ジャパンパビリオンでもイランビジネスへの手応えを感じる声が多かった一方で、出展した日本企業からは米国の対イラン政策への懸念も聞かれた。トランプ大統領がかねて対イラン政策の見直しに言及しており、米国によるイランへの経済制裁は一部緩和されているものの、先行きが不透明なためだ。米国は10月13日に対イラン新戦略を発表し、トランプ大統領は2015年イラン核合意再検証法(Iran Nuclear Agreement Review Act of 2015)に基づく承認(イラン制裁緩和などに関する合意内容が適切なものである旨の承認)を行わないとしており、経済制裁緩和の見通しははっきりしない。

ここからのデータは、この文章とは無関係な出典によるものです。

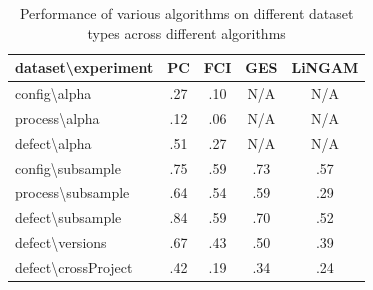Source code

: \documentclass[]{svjour3}
\begin{document}
\begin{table}[]
\centering
\caption{Performance of various algorithms on different dataset types across different algorithms}
\label{Revisionalternative alg performance comparisons}
\begin{tabular}{|l|c|c|c|c|}
\hline
\textbf{dataset\textbackslash{}experiment} & \multicolumn{1}{l|}{\textbf{PC}} & \multicolumn{1}{l|}{\textbf{FCI}} & \multicolumn{1}{l|}{\textbf{GES}} & \multicolumn{1}{l|}{\textbf{LiNGAM}} \\ \hline
config\textbackslash{}alpha                & .27                              & .10                               & N/A                               & N/A                                  \\ \hline
process\textbackslash{}alpha               & \cellcolor[HTML]{FFCCC9}.12      & \cellcolor[HTML]{FFCCC9}.06       & N/A                               & N/A                                  \\ \hline
defect\textbackslash{}alpha                & \cellcolor[HTML]{9AFF99}.51      & \cellcolor[HTML]{9AFF99}.27       & N/A                               & N/A                                  \\ \hline
config\textbackslash{}subsample            & .75                              & \cellcolor[HTML]{9AFF99}.59       & \cellcolor[HTML]{9AFF99}.73       & \cellcolor[HTML]{9AFF99}.57          \\ \hline
process\textbackslash{}subsample           & \cellcolor[HTML]{FFCCC9}.64      & \cellcolor[HTML]{FFCCC9}.54       & \cellcolor[HTML]{FFCCC9}.59       & \cellcolor[HTML]{FFCCC9}.29          \\ \hline
defect\textbackslash{}subsample            & \cellcolor[HTML]{9AFF99}.84      & \cellcolor[HTML]{9AFF99}.59       & .70                               & .52                                  \\ \hline
defect\textbackslash{}versions             & .67                              & .43                               & .50                               & .39                                  \\ \hline
defect\textbackslash{}crossProject         & .42                              & .19                               & .34                               & .24                                  \\ \hline
\end{tabular}
\end{table}
\end{document}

そうした状況の中、現地報道によると、10月17日にノルウェーの再生エネルギー大手サガエナジー(Saga Energy)が約25億ユーロ規模の太陽光発電所建設についてイラン側と予備契約を締結したと発表するなど、イランビジネスに積極的な欧州企業も存在している。

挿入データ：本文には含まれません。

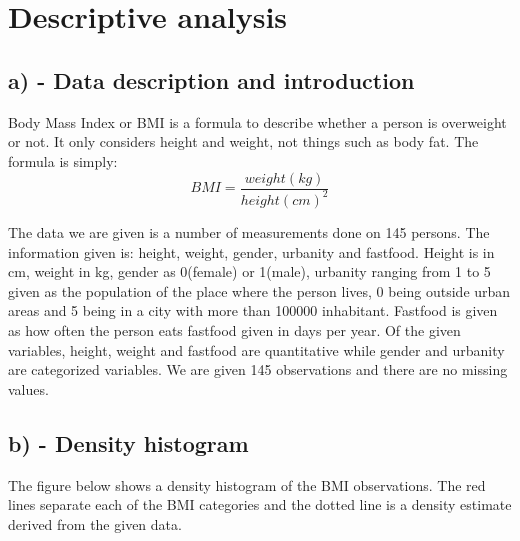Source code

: \documentclass{memoir}
\begin{document}
\newpage
\begin{KeepFromToc}
	\tableofcontents 
	\thispagestyle{empty}
\end{KeepFromToc}
\newpage


\chapter{\\ Descriptive analysis}

\section{a) - Data description and introduction}
Body Mass Index or BMI is a formula to describe whether a person is overweight or not. It only considers height and weight, not things such as body fat. The formula is simply: 
$$ BMI = \frac{weight(kg)}{height(cm)^2}$$

The data we are given is a number of measurements done on 145 persons. The information given is: height, weight, gender, urbanity and fastfood. Height is in cm, weight in kg, gender as 0(female) or 1(male), urbanity ranging from 1 to 5 given as the population of the place where the person lives, 0 being outside urban areas and 5 being in a city with more than 100000 inhabitant. Fastfood is given as how often the person eats fastfood given in days per year. 
Of the given variables, height, weight and fastfood are quantitative while gender and urbanity are categorized variables. We are given 145 observations and there are no missing values.

\section{b) - Density histogram}
The figure below shows a density histogram of the BMI observations. The red lines separate each of the BMI categories and the dotted line is a density estimate derived from the given data. 
\end{document}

イランを取り巻く情勢は刻々と変化しており、イラン市場では中小企業の強みといえるスピードや柔軟性を生かすことができるとみられる。今回の出展で手応えをつかんだ企業からは、「米国の動向など国際情勢には注意を払う必要があるものの、イラン市場は長期的視点で取り組むことが必要なことを実感した」との声も寄せられた。